A research team, including a UC Riverside astronomer, made a discovery using the James Webb Space Telescope.
Using the James Webb Space Telescope, an international team, including astronomer Alexander de la Vega of the University of California, Riverside (UCR), has discovered the most distant barred spiral galaxy, similar to the Milky Way which has been observed to date.
Until now, it was thought that barred spiral galaxies like the Milky Way could not be observed until the universe, estimated to be 13.8 billion years old, reached half its current age.
The research, published in the journal Nature this week, was conducted by scientists from the Centro de Astrobiología in Spain.
“This galaxy, named ceers-2112, formed shortly after the big Bang“, said co-author de la Vega, a postdoctoral researcher in the Department of Physics and Astronomy. “The discovery of ceers-2112 shows that galaxies in the early universe could be as ordered as the Milky Way. This is surprising because galaxies were much more chaotic in the early universe and very few had structures similar to those of the Milky Way.
Understanding Galactic Bars
Ceers-2112 has a bar in its center. De la Vega explained that a galactic bar is a structure made up of stars within galaxies. Galactic bars are similar to bars in our daily lives, like a candy bar.

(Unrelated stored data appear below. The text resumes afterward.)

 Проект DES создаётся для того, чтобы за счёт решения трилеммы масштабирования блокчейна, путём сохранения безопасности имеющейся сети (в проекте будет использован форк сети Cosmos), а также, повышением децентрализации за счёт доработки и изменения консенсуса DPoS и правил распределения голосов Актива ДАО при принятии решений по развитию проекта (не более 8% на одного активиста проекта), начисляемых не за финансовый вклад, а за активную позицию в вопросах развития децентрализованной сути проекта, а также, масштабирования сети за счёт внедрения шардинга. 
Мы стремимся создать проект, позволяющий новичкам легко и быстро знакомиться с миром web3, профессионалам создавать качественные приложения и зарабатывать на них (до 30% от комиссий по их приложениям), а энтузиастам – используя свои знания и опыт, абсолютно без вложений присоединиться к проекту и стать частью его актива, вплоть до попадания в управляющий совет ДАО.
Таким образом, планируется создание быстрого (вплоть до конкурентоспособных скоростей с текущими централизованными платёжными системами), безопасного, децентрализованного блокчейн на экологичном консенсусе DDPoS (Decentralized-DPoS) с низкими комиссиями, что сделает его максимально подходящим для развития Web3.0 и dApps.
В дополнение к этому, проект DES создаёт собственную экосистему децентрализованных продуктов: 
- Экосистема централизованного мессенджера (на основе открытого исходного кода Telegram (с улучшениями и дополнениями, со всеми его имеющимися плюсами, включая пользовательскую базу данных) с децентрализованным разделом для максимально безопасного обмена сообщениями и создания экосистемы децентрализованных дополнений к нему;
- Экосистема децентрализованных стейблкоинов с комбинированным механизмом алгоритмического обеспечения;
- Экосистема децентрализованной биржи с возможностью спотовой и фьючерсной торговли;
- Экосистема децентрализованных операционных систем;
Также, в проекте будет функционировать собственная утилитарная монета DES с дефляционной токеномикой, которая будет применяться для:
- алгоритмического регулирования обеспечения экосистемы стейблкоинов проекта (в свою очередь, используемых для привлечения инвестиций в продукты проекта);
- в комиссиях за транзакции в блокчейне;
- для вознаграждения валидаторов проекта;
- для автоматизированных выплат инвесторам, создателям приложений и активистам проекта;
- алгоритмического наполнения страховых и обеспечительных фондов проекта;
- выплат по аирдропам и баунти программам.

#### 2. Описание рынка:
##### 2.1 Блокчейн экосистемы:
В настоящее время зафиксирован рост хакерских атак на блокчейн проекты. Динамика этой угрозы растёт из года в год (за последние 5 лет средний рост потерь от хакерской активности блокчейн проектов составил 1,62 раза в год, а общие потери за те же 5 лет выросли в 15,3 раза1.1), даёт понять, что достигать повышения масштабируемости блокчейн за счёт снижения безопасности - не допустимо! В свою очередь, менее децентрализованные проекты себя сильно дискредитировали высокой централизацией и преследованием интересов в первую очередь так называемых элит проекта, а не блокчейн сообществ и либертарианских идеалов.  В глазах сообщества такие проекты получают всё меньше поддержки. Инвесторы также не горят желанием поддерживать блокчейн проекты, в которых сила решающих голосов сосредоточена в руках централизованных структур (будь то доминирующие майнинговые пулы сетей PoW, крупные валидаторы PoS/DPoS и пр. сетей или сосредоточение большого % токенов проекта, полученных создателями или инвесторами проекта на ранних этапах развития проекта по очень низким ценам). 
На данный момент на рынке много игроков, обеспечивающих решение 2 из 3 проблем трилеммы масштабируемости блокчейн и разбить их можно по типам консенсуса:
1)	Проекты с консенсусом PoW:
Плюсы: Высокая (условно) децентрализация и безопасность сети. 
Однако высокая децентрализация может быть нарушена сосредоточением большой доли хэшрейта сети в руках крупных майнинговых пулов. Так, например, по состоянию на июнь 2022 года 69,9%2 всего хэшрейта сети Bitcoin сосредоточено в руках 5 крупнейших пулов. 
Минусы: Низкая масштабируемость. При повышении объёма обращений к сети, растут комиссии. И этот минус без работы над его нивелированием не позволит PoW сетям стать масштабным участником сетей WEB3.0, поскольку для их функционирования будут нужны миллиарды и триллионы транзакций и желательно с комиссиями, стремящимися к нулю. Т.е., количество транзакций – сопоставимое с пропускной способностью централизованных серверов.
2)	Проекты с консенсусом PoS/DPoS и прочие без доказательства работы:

It is possible to find bars in non-spiral galaxies, he explained, but they are very rare.
“Almost all the bars are found in spiral galaxies,” said de la Vega, who joined UCR last year after earning his doctorate in astronomy at Johns Hopkins University. “The bar in ceers-2112 suggests that galaxies matured and became ordered much more quickly than we previously thought, meaning that some aspects of our theories about galaxy formation and evolution need to be revised.”
Astronomers’ previous understanding of galaxy evolution was that it took several billion years for galaxies to be ordered enough to develop bars.
“The discovery of ceers-2112 shows that this can happen in just a fraction of that time, in about a billion years or less,” de la Vega said.
He said galactic bars are thought to form in spiral galaxies with stars rotating in an orderly fashion, as they do in the Milky Way.
“In such galaxies, bars can form spontaneously due to instabilities in the spiral structure or gravitational effects of a neighboring galaxy,” de la Vega said. “In the past, when the universe was very young, galaxies were unstable and chaotic. It was thought that bars could not form or last long in the galaxies of the early universe.
Implications and contributions of the discovery
The discovery of ceers-2112 is expected to change at least two aspects of astronomy.
“First, theoretical models of galaxy formation and evolution will need to account for the fact that some galaxies become stable enough to host bars very early in the history of the universe,” de la Vega said. “These models may need to adjust the amount of dark matter that makes up galaxies in the early universe, because dark matter is thought to affect the rate at which bars form. Second, the discovery of ceers-2112 demonstrates that structures such as bars can be detected when the universe was very young. This is important because galaxies in the past were smaller than they are today, making finding bars more difficult. The discovery of ceers-2112 paves the way for the discovery of other bars in the young universe.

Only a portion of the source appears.